License	License BSD-3-Clause
Categories	Categories Data Leaf Databases
GroupId	GroupId io.github.copper-leaf
ArtifactId	ArtifactId kudzu-core-metadata
Last Version	Last Version 2.5.0
Release Date	Release Date 13-May-2021
Type	Type pom.sha512
Description	Description kudzu-core null
Project URL	Project URL https://github.com/copper-leaf/kudzu
Source Code Management	Source Code Management https://github.com/copper-leaf/kudzu.git

Filename	Size
kudzu-core-metadata-2.5.0.pom
kudzu-core-metadata-2.5.0-sources.jar	61 KB
kudzu-core-metadata-2.5.0-javadoc.jar	261 bytes
Browse

Group / Artifact	Type	Version
org.jetbrains.kotlin : kotlin-stdlib-common	jar	1.4.32

Kudzu

A monadic (I think...) recursive-descent parser combinator written in Kotlin

Kudzu is a recursive-descent parser written in Kotlin, inspired by Parsec, with the goal of immutability, simplicity, testability, and multiplatform usability.
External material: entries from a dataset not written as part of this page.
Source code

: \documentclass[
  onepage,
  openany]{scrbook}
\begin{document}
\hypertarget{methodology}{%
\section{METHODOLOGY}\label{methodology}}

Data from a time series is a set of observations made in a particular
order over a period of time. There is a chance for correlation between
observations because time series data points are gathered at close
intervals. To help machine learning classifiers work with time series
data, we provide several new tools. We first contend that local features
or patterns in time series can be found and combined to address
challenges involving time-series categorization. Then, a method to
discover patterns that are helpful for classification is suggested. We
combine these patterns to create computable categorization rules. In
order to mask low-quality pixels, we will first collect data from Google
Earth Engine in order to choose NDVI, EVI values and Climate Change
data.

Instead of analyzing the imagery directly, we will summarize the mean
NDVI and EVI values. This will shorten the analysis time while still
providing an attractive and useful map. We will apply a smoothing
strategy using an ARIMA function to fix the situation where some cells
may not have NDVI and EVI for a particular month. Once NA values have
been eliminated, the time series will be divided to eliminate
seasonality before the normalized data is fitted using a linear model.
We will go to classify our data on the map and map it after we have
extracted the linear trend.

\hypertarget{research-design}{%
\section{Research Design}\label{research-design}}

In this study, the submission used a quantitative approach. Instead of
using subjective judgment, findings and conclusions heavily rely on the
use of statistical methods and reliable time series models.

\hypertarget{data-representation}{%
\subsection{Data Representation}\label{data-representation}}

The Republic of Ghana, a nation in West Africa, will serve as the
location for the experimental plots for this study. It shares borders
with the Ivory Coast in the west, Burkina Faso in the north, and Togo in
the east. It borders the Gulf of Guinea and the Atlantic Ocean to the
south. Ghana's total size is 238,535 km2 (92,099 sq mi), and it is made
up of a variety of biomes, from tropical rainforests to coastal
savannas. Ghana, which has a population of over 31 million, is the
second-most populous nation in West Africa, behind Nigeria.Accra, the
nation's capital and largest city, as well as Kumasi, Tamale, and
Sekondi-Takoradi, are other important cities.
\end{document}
It's designed to be a simple starting place for writing smaller parsers to evaluate relatively simple grammars for other Copper-Leaf libraries, but flexible enough to be used for larger languages.

Notable features:

Multiplatform targets: JVM, Android, JS Legacy, JS IR, iOS
No separate lexer/parser. You really just don't need it, so Kudzu omits it
Parser combinator structure means every piece of your grammar is a complete parser, and thus smaller parsing units can be tested in isolation, but the combination of them creates the full language
Everything in Kudzu is immutable, and thus fully thread-safe
Built on top of DeepRecursiveFunction to provide readable stacktraces and prevent StackOverflowErrors
No complicated DSL or arcane combinator operators required, just normal, readable Kotlin classes. You don't need a Ph.D. in computational linguistics or functional programming to understand a Kudzu parser
Many useful combinators provided out of the box
- Boolean, Int, Double literals
- String and Character literals, with standard escaped characters (i.e. \n) and Unicode sequences (i.e. \u00A2)
- Identifiers
- Choice, repetition, optional higher-kinded parsers
Parses input to an Abstract Syntax Tree (AST) and provides facilities for simplifying and/or introspecting the AST
Line- and column-number source tracking
Generic expression parser with all the fixin's
- Customizable operator precedence
- Operators with prefix, postfix, and infix with both left- and right-recursive associativity
- Parentheses
- Simplify deeply-nested expressions AST to simpler representation

Installation

repositories {
    mavenCentral()
}

// for plain JVM or Android projects
dependencies {
    implementation("io.github.copper-leaf:kudzu-core:{{site.version}}")
}

// for multiplatform projects
kotlin {
    sourceSets {
        val commonMain by getting {
            dependencies {
                implementation("io.github.copper-leaf:kudzu-core:{{site.version}}")
            }
        }
    }
}

Basic Usage

See tests for example usage of every included parser. A basic example of parsing and evaluating in several different formats follows:

Combine several small parsers into a single larger one

val intLiteralParser = MappedParser(
    SequenceParser(
        MaybeParser(
            CharInParser('-')
        ),
        AtLeastParser(
            DigitParser(),
            minSize = 1
        )
    )
) { it.text.toInt() }

val (node, remainingText) = intLiteralParser.parse(ParserContext.fromString("-123"))
val parsedValue: Int = node.value
expectThat(parsedValue).isEqualTo(-123)

Find-and-replace structured sequences within unstructured text

val variableMap = mapOf(
    "asdf" to 1,
    "qwerty" to 2,
)

val patternToReplace = MappedParser(
    SequenceParser(
        CharInParser('#'),
        CharInParser('{'),
        IdentifierTokenParser(),
        CharInParser('}'),
    )
) {
    val (_, _, identifier, _) = it.children
    variableMap[identifier.text]
}

val findAndReplaceParser = ManyParser(
    PredictiveChoiceParser(
        patternToReplace,
        ScanParser(patternToReplace),
    )
)

val (node, remainingText) = findAndReplaceParser.parse(ParserContext.fromString("the value of #{asdf} is 1, but #{qwerty} is 2"))
expectThat(node.text).isEqualTo("the value of 1 is 1, but 2 is 2")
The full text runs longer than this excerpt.